FDA and Biogen discussed Aduhelm's accelerated approval as early as 2019 — report
Top FDA neuroscience official Billy Dunn has been a vocal advocate for Biogen and its Alzheimer’s drug Aduhelm throughout the entire review process all the way up to the drug’s divisive accelerated approval. That enthusiasm — which had drawn the ire of advocacy groups and the adcomm of outside experts — seems to stem from a series of meetings between the company and Dunn dating back as far as 2019, STAT reports, when the Cambridge, MA drugmaker launched a secret campaign dubbed Project Onyx to win approval for aducanumab.
Those meetings led to discussions with officials in Dunn’s office about the use of the accelerated approval pathway to move Aduhelm through the line. The use of that pathway is what Harvard medical school professor and adcomm member Aaron Kesselheim attributed to his departure from the FDA committee. By June 2019, just a month after Biogen executives met with Dunn, officials in his office proposed the accelerated approval route — despite documents from the FDA that said the agency first discussed the possibility of accelerated approval on March 31, according to the STAT report.
“It was clear that Billy Dunn was an ally, so the job for Biogen became figuring out how to support his efforts within the FDA,” a former Biogen employee anonymously told STAT.
The FDA granted aducanumab — now marketed as Aduhelm — approval in early June, as the first drug to slow the progression of Alzheimer’s.
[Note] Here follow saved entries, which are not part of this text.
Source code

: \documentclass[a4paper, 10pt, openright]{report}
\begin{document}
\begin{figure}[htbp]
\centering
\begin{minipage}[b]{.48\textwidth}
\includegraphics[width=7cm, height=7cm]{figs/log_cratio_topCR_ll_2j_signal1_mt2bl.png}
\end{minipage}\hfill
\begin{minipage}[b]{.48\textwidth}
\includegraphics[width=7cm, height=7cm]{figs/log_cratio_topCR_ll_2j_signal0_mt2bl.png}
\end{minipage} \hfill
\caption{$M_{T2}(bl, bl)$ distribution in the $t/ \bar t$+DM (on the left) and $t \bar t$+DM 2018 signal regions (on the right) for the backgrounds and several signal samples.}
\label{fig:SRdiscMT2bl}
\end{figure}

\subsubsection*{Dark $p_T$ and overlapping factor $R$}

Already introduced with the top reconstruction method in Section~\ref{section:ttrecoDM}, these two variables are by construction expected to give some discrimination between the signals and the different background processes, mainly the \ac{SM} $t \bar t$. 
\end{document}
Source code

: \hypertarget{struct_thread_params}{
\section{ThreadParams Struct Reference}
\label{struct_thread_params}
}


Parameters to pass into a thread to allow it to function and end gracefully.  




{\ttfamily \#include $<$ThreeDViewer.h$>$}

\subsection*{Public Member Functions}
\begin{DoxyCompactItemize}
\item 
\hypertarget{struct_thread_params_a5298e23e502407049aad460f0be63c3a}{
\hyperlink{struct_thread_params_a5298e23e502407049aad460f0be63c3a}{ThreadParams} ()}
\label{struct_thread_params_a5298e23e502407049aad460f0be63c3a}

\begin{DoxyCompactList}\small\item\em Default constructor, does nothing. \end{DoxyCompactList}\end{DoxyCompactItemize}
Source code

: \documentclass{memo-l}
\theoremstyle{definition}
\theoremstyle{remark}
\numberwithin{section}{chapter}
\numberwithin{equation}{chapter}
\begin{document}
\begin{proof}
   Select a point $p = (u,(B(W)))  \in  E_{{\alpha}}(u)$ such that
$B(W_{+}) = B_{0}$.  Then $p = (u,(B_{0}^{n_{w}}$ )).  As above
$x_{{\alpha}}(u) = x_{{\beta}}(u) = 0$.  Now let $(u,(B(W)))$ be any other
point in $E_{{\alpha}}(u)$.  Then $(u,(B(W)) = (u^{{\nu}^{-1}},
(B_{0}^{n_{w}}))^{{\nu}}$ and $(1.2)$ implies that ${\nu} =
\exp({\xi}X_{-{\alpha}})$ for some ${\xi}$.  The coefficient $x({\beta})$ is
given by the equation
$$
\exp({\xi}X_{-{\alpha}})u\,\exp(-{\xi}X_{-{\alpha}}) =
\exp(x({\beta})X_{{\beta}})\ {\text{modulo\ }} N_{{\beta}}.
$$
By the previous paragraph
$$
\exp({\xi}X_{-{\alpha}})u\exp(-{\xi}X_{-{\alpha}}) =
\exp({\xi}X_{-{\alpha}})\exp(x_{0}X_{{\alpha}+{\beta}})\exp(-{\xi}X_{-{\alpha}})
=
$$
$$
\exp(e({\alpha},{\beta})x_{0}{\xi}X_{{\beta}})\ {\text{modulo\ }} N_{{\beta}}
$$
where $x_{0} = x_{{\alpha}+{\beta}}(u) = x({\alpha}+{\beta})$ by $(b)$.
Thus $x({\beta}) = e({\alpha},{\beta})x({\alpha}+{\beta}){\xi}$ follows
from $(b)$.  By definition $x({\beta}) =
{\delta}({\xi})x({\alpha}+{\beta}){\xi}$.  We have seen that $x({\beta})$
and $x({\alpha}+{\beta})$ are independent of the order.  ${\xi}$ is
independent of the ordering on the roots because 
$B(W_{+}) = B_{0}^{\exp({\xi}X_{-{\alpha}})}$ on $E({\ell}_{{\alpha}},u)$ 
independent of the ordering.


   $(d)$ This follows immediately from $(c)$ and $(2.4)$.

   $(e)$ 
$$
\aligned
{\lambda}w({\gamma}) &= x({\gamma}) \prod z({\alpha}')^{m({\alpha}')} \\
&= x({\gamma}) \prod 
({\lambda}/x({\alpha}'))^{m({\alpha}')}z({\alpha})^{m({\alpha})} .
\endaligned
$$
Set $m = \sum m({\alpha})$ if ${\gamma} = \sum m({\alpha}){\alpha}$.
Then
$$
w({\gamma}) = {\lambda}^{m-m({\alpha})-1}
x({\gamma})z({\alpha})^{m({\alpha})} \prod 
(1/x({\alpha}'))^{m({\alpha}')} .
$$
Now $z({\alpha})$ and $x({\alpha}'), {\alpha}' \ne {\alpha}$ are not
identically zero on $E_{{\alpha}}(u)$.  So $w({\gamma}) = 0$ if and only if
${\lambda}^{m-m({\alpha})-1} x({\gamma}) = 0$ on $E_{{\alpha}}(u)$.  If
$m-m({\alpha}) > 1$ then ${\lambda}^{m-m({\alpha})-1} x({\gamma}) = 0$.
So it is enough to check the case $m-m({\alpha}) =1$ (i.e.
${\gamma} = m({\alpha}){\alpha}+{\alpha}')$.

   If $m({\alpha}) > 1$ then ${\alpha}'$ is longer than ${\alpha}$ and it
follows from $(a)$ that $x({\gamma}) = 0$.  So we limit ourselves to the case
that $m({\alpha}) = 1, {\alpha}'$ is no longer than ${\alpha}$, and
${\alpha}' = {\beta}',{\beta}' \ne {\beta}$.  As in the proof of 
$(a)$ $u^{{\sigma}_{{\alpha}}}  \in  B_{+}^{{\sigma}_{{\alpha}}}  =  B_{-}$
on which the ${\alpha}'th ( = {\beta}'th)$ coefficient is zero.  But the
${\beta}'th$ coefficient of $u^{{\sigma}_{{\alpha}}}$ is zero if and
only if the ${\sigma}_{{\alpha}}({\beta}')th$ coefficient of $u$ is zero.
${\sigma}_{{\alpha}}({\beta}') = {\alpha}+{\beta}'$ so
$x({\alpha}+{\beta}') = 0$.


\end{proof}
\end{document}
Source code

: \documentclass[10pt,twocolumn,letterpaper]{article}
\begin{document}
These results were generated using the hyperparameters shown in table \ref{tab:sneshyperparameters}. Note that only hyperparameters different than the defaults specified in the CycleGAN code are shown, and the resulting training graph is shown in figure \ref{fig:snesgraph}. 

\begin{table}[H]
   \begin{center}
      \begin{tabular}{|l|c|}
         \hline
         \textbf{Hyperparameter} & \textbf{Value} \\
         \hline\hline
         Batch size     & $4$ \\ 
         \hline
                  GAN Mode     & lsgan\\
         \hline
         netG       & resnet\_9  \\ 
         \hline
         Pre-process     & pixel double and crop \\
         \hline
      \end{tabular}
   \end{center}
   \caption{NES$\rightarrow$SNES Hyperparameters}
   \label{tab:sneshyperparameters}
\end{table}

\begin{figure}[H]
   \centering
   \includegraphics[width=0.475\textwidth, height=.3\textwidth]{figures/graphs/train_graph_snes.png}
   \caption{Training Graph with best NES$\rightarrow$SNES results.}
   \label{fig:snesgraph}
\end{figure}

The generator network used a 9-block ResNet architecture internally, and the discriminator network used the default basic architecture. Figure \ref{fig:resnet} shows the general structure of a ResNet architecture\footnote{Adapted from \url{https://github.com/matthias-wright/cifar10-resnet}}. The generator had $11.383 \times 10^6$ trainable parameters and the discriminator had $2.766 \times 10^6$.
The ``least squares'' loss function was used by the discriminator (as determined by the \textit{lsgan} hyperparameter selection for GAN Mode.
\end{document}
In the years leading up to the OK, nearly every effort to treat Alzheimer’s had failed, even as the number of Americans living with the disorder grew to more than 6 million. The last approved drug came in 2003 and only temporarily boosts memory. The approval remains highly controversial as the FDA ignored the near-unanimous recommendation of its advisory committee, which said Biogen cherry-picked data after the drug failed two clinical trials.
Aducanumab seemed dead in the water in 2019 when data from those two clinical trials showed a flop on the primary endpoints. Biogen’s stock dropped 30% and the company lost $16 billion in market value. When scientists later found in post hoc analyses that the drug did demonstrate effectiveness against Alzheimer’s, Biogen reached out to Dunn and asked for his help. Nearly immediately after, chief scientist Al Sandrock met with Dunn in Philadelphia for an off-the-record, off-the-books meeting, STAT reported.
Dunn, now the director of the FDA’s office of neuroscience, laid out a red carpet for the company, offering a hearty endorsement of the drug despite what Caleb Alexander, an epidemiologist at Johns Hopkins University and adcomm member, called “dozens of red flags” in the data in front of a room filled with skeptics.
During that November 2020 panel discussion, Dunn brushed aside an FDA statistician’s concerns about the lack of efficacy. His tone was deemed promotional.
“At times, Dunn was advocating more strongly for Aduhelm than [Samantha] Budd Haeberlein, the Biogen executive presenting the company’s clinical data,” the STAT story reads. “When she struggled to answer questions posed by the panel, Dunn stepped in to respond.”
Three members of the FDA’s Peripheral and Central Nervous System Drugs Advisory Committee resigned after the approval, with Kesselheim calling it “probably the worst drug approval decision in recent U.S. history.”